Exercise details -
Your answer should consist of every line in the records that holds "where".

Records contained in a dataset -
_ _ _
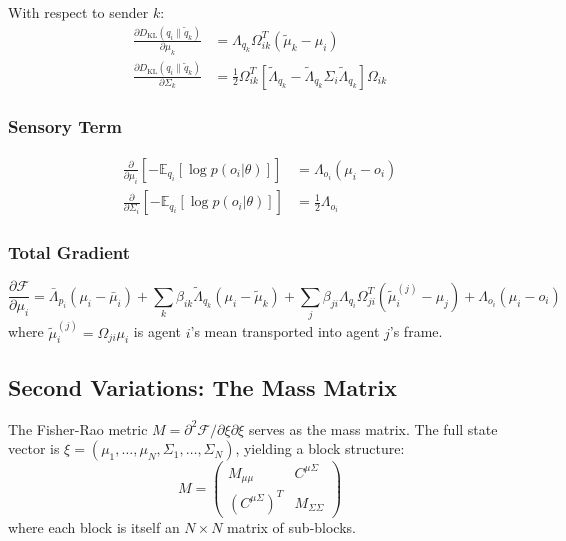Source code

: \documentclass[11pt]{article}
\begin{document}
With respect to sender $k$:
\begin{align}
\frac{\partial D_{\mathrm{KL}}(q_i \| \tilde{q}_k)}{\partial \mu_k} &= \Lambda_{q_k}\Omega_{ik}^T(\tilde{\mu}_k - \mu_i) \\
\frac{\partial D_{\mathrm{KL}}(q_i \| \tilde{q}_k)}{\partial \Sigma_k} &= \frac{1}{2}\Omega_{ik}^T\left[\tilde{\Lambda}_{q_k} - \tilde{\Lambda}_{q_k}\Sigma_i\tilde{\Lambda}_{q_k}\right]\Omega_{ik}
\end{align}

\subsubsection{Sensory Term}
\begin{align}
\frac{\partial}{\partial \mu_i}\left[-\mathbb{E}_{q_i}[\log p(o_i | \theta)]\right] &= \Lambda_{o_i}(\mu_i - o_i) \\
\frac{\partial}{\partial \Sigma_i}\left[-\mathbb{E}_{q_i}[\log p(o_i | \theta)]\right] &= \frac{1}{2}\Lambda_{o_i}
\end{align}

\subsubsection{Total Gradient}
\begin{equation}
\frac{\partial \mathcal{F}}{\partial \mu_i} = \bar{\Lambda}_{p_i}(\mu_i - \bar{\mu}_i) + \sum_k \beta_{ik}\tilde{\Lambda}_{q_k}(\mu_i - \tilde{\mu}_k) + \sum_j \beta_{ji}\Lambda_{q_i}\Omega_{ji}^T(\tilde{\mu}_i^{(j)} - \mu_j) + \Lambda_{o_i}(\mu_i - o_i)
\label{eq:total_gradient_mu}
\end{equation}
where $\tilde{\mu}_i^{(j)} = \Omega_{ji}\mu_i$ is agent $i$'s mean transported into agent $j$'s frame.

\subsection{Second Variations: The Mass Matrix}

The Fisher-Rao metric $M = \partial^2 \mathcal{F}/\partial\xi\partial\xi$ serves as the mass matrix. The full state vector is $\xi = (\mu_1, \ldots, \mu_N, \Sigma_1, \ldots, \Sigma_N)$, yielding a block structure:
\begin{equation}
M = \begin{pmatrix} M_{\mu\mu} & C^{\mu\Sigma} \\ (C^{\mu\Sigma})^T & M_{\Sigma\Sigma} \end{pmatrix}
\label{eq:mass_block_structure}
\end{equation}
where each block is itself an $N \times N$ matrix of sub-blocks.
\end{document}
_ _ _
Output for this exercise -
where $\tilde{\mu}_i^{(j)} = \Omega_{ji}\mu_i$ is agent $i$'s mean transported into agent $j$'s frame.
where each block is itself an $N \times N$ matrix of sub-blocks.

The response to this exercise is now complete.